Alcatel-Lucent still has skin in the game. Why is Alcatel-Lucent retaining 15% ownership in the enterprise group that it has long sought to be rid of? I assumed China Huaxin didn't want to pay the full $362 million, or that it wanted to keep Alcatel-Lucent interested and involved in the first potentially unpredictable years after ALU-E is spun off. Emelianoff, when asked about it, said that the 15% stake is to "retain a certain number of synergies we [Alcatel-Lucent and the enterprise group] have developed over the years, both on the technology side as well as the go-to-market side."

This makes sense since ALU-E has been involved in joint sales initiatives that continue to generate revenue. (The years-long University of Pennsylvania Medical Center project is a case in point.) And there are likely issues around patent ownership and ALU-E access to Bell Labs technology, the details of which ALU-E, Alcatel-Lucent, and China Huaxin still need to iron out.

Next page: Potential negatives

And there are certainly aspects of the ALU-E announcement not to love. Among them:

Unknown quantity. I don't know about you, but I'd never heard of China Huaxin before this week. I didn't even know how to pronounce Huaxin before the call with ALU-E. ("Wah-shin" seems to be the accepted way for non-Mandarin speakers to mispronounce it.)
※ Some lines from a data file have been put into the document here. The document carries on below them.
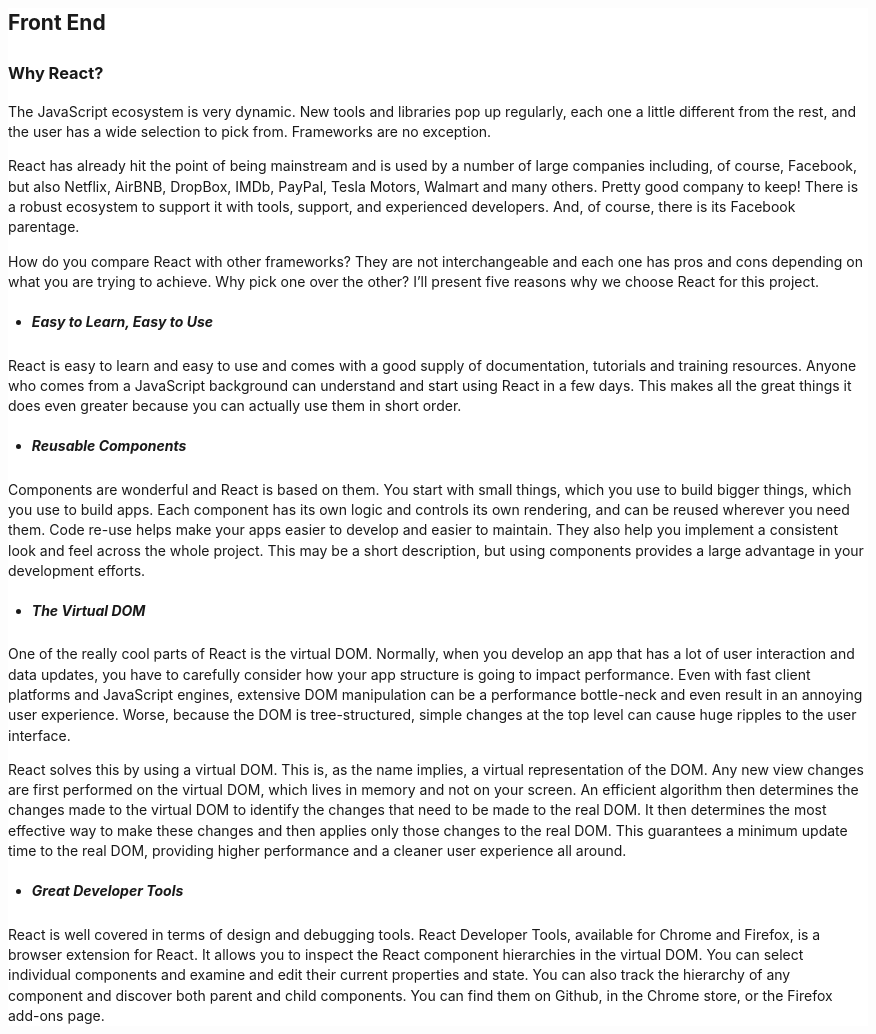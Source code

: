 ## <span id="jump4">Front End</span>

### Why React?

The JavaScript ecosystem is very dynamic. New tools and libraries pop up regularly, each one a little different from the rest, and the user has a wide selection to pick from. Frameworks are no exception.

React has already hit the point of being mainstream and is used by a number of large companies including, of course, Facebook, but also Netflix, AirBNB, DropBox, IMDb, PayPal, Tesla Motors, Walmart and many others. Pretty good company to keep! There is a robust ecosystem to support it with tools, support, and experienced developers. And, of course, there is its Facebook parentage.

How do you compare React with other frameworks? They are not interchangeable and each one has pros and cons depending on what you are trying to achieve. Why pick one over the other? I’ll present five reasons why we choose React for this project.

- ##### Easy to Learn, Easy to Use

React is easy to learn and easy to use and comes with a good supply of documentation, tutorials and training resources. Anyone who comes from a JavaScript background can understand and start using React in a few days. This makes all the great things it does even greater because you can actually use them in short order.

- ##### Reusable Components

Components are wonderful and React is based on them. You start with small things, which you use to build bigger things, which you use to build apps. Each component has its own logic and controls its own rendering, and can be reused wherever you need them. Code re-use helps make your apps easier to develop and easier to maintain. They also help you implement a consistent look and feel across the whole project. This may be a short description, but using components provides a large advantage in your development efforts.

- ##### The Virtual DOM

One of the really cool parts of React is the virtual DOM. Normally, when you develop an app that has a lot of user interaction and data updates, you have to carefully consider how your app structure is going to impact performance. Even with fast client platforms and JavaScript engines, extensive DOM manipulation can be a performance bottle-neck and even result in an annoying user experience. Worse, because the DOM is tree-structured, simple changes at the top level can cause huge ripples to the user interface.

React solves this by using a virtual DOM. This is, as the name implies, a virtual representation of the DOM. Any new view changes are first performed on the virtual DOM, which lives in memory and not on your screen. An efficient algorithm then determines the changes made to the virtual DOM to identify the changes that need to be made to the real DOM. It then determines the most effective way to make these changes and then applies only those changes to the real DOM. This guarantees a minimum update time to the real DOM, providing higher performance and a cleaner user experience all around.

- ##### Great Developer Tools

React is well covered in terms of design and debugging tools. React Developer Tools, available for Chrome and Firefox, is a browser extension for React. It allows you to inspect the React component hierarchies in the virtual DOM. You can select individual components and examine and edit their current properties and state. You can also track the hierarchy of any component and discover both parent and child components. You can find them on Github, in the Chrome store, or the Firefox add-ons page.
Looking into the investment firm's various assets, it's striking that they all seem to be Chinese entities. ALU-E (someone correct me if I'm wrong) appears to be China Huaxin's only international investment. I'd rather that China Huaxin had a proven record of purchasing and turning around companies outside of China before taking control of ALU-E.

Chinese ownership. ALU-E getting bought by a private investment firm will raise no eyebrows. But a China-based investment company? That's bound to get regulators' attention. Huawei's plans to expand into the US and Europe have been stymied because of security concerns, as was their attempt, way back when, to take partial ownership of 3Com.

It's all become something of a he said/she said debate, with one side saying Huawei has ties to the Chinese government which can spy on us through compromised network gear, and the other side saying "nuh-uh." But that has more to do with the carrier infrastructure market, doesn't it? Huawei selling networking gear and UC solutions to enterprises in the US and Europe continues apace. So maybe this will help China Huaxin's proposed purchase of an enterprise company sail over its regulatory hurdles when it starts encountering them.

Real consolidation. An outside investor buying ALU-E is bad news if you're a fan of industry consolidation. I mean real consolidation where an acquisition results in vanishing brands and end-of-sale products. Where only one company is left where before there were two.

Lots of people say the market for UC systems is still too large. There are too many players, too many products, too much choice. I say, "Meh." What's wrong with competition? What's wrong with choice?

Others seem to agree: When Ovum surveyed hundreds of enterprises and asked what are the chief barriers to investing in UC, "complex vendor landscape" came in dead last. Enterprises just don't seem particularly bewildered by the choices available to them when it comes to UC, and they seem generally confident in their ability to make the right decisions.

So that's my take on the ALU-E acquisition story. If you're an ALU-E customer, partner, or employee, as far as I can see there's a lot to love if the China Huaxin deal goes through as it's currently being described: Stability, continuity, investment, the promise of future growth. And there's plenty to be wary of. Let's see what song we'll all be singing about it this time next year.